### Task instructions
Below are some records. Return exactly the lines from the one with "- 병합 이전의 내용과 비교" to the one with "learning platform concept.", and nothing else.

---+---

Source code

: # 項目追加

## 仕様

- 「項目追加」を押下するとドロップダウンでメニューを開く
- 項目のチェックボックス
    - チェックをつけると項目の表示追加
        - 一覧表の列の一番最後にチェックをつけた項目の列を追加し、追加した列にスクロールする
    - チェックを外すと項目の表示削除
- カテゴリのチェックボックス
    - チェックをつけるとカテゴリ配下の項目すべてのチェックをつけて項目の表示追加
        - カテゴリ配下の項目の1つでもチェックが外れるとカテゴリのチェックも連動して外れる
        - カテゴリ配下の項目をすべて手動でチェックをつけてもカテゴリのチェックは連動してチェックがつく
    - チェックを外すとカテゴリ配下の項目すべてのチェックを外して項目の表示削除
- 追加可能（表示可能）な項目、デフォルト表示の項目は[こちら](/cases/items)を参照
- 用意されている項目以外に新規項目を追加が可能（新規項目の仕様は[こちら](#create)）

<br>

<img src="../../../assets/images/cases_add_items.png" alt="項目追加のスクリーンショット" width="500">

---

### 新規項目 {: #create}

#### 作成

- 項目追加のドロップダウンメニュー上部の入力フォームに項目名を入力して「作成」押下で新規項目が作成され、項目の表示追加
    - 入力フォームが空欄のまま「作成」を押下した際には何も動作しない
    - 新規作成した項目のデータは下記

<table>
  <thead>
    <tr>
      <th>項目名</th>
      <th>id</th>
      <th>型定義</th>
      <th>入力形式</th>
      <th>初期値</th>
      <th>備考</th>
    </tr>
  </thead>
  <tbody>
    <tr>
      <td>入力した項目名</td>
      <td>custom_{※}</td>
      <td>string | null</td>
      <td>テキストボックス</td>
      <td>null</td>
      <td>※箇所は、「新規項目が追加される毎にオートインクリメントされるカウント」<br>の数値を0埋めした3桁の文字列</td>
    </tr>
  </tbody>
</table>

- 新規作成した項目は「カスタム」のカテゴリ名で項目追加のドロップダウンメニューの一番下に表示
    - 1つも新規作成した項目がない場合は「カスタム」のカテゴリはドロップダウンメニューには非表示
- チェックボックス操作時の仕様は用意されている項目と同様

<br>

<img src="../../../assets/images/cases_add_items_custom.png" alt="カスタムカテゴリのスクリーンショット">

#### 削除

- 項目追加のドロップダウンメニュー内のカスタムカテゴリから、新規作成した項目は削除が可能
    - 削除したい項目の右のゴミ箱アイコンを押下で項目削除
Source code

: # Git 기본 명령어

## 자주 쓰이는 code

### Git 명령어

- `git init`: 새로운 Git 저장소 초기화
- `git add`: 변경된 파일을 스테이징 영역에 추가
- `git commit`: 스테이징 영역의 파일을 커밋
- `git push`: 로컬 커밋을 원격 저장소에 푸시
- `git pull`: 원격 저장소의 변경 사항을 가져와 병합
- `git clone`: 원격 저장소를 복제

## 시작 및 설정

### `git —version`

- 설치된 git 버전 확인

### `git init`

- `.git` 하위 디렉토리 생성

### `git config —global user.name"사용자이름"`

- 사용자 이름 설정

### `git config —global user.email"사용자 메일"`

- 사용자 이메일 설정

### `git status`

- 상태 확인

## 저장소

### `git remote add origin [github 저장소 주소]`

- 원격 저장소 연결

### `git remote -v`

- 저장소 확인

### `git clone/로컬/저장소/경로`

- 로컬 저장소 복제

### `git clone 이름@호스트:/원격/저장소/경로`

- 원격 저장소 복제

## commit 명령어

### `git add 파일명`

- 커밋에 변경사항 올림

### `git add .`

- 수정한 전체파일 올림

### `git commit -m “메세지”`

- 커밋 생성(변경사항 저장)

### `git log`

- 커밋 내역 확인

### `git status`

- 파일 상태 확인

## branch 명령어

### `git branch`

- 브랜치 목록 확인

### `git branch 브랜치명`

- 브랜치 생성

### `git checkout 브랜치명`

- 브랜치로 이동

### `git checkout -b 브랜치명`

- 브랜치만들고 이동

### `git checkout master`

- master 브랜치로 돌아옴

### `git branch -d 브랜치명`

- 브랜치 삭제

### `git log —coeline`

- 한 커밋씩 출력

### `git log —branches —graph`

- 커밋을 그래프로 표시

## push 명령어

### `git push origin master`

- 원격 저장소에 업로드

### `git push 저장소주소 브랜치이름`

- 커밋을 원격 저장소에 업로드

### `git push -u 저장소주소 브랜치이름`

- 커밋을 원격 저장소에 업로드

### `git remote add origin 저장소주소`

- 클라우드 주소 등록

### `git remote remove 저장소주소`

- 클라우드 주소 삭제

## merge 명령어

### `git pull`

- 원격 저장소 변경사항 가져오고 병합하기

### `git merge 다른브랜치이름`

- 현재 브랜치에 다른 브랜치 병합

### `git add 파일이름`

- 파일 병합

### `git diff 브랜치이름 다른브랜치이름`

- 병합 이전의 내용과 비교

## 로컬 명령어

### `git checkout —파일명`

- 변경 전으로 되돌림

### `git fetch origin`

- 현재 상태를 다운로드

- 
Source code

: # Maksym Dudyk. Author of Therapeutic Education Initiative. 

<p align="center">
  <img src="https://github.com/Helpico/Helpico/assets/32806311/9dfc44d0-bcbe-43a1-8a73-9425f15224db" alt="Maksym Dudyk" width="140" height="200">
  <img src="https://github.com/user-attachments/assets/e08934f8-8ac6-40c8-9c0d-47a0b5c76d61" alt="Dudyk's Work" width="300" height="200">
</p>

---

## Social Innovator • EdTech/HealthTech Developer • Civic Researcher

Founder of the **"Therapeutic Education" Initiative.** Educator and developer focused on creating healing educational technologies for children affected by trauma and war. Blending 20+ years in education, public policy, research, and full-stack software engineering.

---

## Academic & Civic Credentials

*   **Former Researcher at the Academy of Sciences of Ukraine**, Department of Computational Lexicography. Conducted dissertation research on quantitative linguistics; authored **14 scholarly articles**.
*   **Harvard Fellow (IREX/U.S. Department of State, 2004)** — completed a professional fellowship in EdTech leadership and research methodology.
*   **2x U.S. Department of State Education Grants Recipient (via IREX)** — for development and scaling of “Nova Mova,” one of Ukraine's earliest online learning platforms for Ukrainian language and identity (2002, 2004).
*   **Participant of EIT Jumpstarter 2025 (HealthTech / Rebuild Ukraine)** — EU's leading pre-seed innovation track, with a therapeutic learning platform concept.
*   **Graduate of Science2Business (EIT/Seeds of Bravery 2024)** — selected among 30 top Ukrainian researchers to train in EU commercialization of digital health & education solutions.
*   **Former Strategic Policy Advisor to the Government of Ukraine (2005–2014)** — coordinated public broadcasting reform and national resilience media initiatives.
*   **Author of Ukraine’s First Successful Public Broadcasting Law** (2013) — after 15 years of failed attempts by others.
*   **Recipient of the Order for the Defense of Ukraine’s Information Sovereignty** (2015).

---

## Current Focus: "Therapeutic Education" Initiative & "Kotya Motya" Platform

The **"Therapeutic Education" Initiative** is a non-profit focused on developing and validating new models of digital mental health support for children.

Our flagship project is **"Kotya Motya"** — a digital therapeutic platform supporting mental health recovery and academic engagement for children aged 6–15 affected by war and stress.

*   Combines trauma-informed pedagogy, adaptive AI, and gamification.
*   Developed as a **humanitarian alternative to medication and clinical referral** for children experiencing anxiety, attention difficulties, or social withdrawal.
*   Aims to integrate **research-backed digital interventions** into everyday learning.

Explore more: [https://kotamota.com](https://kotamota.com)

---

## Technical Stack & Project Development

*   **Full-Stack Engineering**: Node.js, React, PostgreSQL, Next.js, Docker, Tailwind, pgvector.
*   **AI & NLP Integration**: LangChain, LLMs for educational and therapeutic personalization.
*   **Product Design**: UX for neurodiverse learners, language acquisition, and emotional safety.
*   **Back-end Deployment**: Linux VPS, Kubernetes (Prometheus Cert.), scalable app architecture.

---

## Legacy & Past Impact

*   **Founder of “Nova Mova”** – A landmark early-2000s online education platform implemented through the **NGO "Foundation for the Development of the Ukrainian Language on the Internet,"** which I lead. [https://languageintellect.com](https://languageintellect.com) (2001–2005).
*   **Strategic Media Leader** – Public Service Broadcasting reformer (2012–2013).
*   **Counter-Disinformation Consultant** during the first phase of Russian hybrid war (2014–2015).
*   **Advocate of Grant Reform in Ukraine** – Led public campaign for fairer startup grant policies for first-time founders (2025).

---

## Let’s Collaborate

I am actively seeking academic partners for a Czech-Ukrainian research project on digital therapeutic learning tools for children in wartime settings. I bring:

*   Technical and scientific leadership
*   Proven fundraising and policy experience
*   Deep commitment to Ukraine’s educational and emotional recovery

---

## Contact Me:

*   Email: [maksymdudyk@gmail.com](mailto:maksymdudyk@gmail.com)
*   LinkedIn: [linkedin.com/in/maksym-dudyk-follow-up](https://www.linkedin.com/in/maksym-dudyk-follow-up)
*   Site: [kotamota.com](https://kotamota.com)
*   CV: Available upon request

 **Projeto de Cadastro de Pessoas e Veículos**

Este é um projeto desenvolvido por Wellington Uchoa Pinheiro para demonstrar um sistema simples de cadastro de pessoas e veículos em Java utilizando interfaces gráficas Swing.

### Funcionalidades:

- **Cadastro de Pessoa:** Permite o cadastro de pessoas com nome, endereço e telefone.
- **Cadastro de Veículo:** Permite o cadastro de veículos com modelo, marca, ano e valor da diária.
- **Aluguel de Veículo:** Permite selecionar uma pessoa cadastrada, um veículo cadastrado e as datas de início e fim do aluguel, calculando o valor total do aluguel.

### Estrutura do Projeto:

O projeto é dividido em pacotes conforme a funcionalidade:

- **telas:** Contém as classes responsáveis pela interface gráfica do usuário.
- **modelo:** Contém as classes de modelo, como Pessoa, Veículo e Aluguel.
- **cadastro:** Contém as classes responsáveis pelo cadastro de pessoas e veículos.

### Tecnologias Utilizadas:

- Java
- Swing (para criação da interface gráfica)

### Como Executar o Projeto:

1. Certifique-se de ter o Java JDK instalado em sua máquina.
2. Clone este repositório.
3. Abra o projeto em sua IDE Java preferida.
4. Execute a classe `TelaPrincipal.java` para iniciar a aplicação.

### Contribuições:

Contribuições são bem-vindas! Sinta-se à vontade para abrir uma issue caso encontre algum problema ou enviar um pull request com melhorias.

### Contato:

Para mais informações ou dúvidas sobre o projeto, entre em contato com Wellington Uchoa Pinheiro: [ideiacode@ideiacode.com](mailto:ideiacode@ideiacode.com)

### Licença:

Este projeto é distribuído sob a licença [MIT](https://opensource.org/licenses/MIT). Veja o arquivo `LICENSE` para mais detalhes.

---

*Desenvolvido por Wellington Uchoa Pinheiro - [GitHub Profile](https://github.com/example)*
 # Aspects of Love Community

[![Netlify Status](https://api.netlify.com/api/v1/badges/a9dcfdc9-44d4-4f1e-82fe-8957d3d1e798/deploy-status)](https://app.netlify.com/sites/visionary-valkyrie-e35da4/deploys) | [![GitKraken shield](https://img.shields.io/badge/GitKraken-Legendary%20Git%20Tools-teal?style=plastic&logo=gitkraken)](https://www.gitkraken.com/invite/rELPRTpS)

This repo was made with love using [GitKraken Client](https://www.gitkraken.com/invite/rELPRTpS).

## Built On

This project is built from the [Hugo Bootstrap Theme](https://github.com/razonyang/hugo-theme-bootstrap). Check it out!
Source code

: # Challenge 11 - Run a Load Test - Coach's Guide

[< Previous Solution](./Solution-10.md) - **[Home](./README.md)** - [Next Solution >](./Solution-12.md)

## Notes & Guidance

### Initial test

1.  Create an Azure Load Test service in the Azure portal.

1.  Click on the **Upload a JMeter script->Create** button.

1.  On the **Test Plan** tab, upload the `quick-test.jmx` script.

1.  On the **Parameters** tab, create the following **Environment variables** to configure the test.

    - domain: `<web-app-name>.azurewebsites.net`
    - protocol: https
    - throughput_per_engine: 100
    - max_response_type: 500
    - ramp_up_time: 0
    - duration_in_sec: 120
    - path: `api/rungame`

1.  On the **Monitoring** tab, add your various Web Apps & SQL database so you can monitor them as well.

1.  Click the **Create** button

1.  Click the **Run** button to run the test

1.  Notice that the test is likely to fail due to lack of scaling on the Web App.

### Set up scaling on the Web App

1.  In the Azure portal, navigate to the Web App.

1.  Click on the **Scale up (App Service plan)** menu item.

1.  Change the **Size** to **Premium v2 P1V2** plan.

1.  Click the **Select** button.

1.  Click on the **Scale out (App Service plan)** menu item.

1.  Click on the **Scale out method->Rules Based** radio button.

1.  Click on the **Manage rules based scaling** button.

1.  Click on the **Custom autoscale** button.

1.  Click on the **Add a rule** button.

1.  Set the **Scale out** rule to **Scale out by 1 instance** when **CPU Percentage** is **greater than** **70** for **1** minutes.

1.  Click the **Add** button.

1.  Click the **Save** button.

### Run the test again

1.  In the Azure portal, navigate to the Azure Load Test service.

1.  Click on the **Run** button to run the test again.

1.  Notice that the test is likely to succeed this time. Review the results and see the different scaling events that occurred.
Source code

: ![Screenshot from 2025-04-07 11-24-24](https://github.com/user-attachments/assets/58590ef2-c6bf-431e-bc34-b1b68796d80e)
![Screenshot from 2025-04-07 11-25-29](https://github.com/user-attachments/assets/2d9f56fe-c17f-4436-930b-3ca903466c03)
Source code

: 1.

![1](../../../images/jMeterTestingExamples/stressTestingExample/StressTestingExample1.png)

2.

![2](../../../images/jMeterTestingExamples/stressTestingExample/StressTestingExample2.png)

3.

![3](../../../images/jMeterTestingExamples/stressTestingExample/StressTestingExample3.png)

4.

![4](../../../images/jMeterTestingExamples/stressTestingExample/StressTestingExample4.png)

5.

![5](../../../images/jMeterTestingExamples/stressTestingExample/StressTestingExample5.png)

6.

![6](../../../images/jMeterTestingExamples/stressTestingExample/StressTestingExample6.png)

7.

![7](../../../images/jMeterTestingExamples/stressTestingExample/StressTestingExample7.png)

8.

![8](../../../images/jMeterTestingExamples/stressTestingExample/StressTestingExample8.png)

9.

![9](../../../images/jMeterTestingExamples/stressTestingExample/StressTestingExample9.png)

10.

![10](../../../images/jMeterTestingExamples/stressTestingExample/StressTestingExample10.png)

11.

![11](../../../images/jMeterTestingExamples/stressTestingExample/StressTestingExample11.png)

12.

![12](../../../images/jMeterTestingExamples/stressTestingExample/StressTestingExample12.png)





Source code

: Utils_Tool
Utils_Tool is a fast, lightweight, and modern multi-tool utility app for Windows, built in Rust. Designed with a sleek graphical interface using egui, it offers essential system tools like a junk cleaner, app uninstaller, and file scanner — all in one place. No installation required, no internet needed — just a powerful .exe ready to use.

---+---

### Written response
- 병합 이전의 내용과 비교

## 로컬 명령어

### `git checkout —파일명`

- 변경 전으로 되돌림

### `git fetch origin`

- 현재 상태를 다운로드

- 
Source code

: # Maksym Dudyk. Author of Therapeutic Education Initiative. 

<p align="center">
  <img src="https://github.com/Helpico/Helpico/assets/32806311/9dfc44d0-bcbe-43a1-8a73-9425f15224db" alt="Maksym Dudyk" width="140" height="200">
  <img src="https://github.com/user-attachments/assets/e08934f8-8ac6-40c8-9c0d-47a0b5c76d61" alt="Dudyk's Work" width="300" height="200">
</p>

---

## Social Innovator • EdTech/HealthTech Developer • Civic Researcher

Founder of the **"Therapeutic Education" Initiative.** Educator and developer focused on creating healing educational technologies for children affected by trauma and war. Blending 20+ years in education, public policy, research, and full-stack software engineering.

---

## Academic & Civic Credentials

*   **Former Researcher at the Academy of Sciences of Ukraine**, Department of Computational Lexicography. Conducted dissertation research on quantitative linguistics; authored **14 scholarly articles**.
*   **Harvard Fellow (IREX/U.S. Department of State, 2004)** — completed a professional fellowship in EdTech leadership and research methodology.
*   **2x U.S. Department of State Education Grants Recipient (via IREX)** — for development and scaling of “Nova Mova,” one of Ukraine's earliest online learning platforms for Ukrainian language and identity (2002, 2004).
*   **Participant of EIT Jumpstarter 2025 (HealthTech / Rebuild Ukraine)** — EU's leading pre-seed innovation track, with a therapeutic learning platform concept.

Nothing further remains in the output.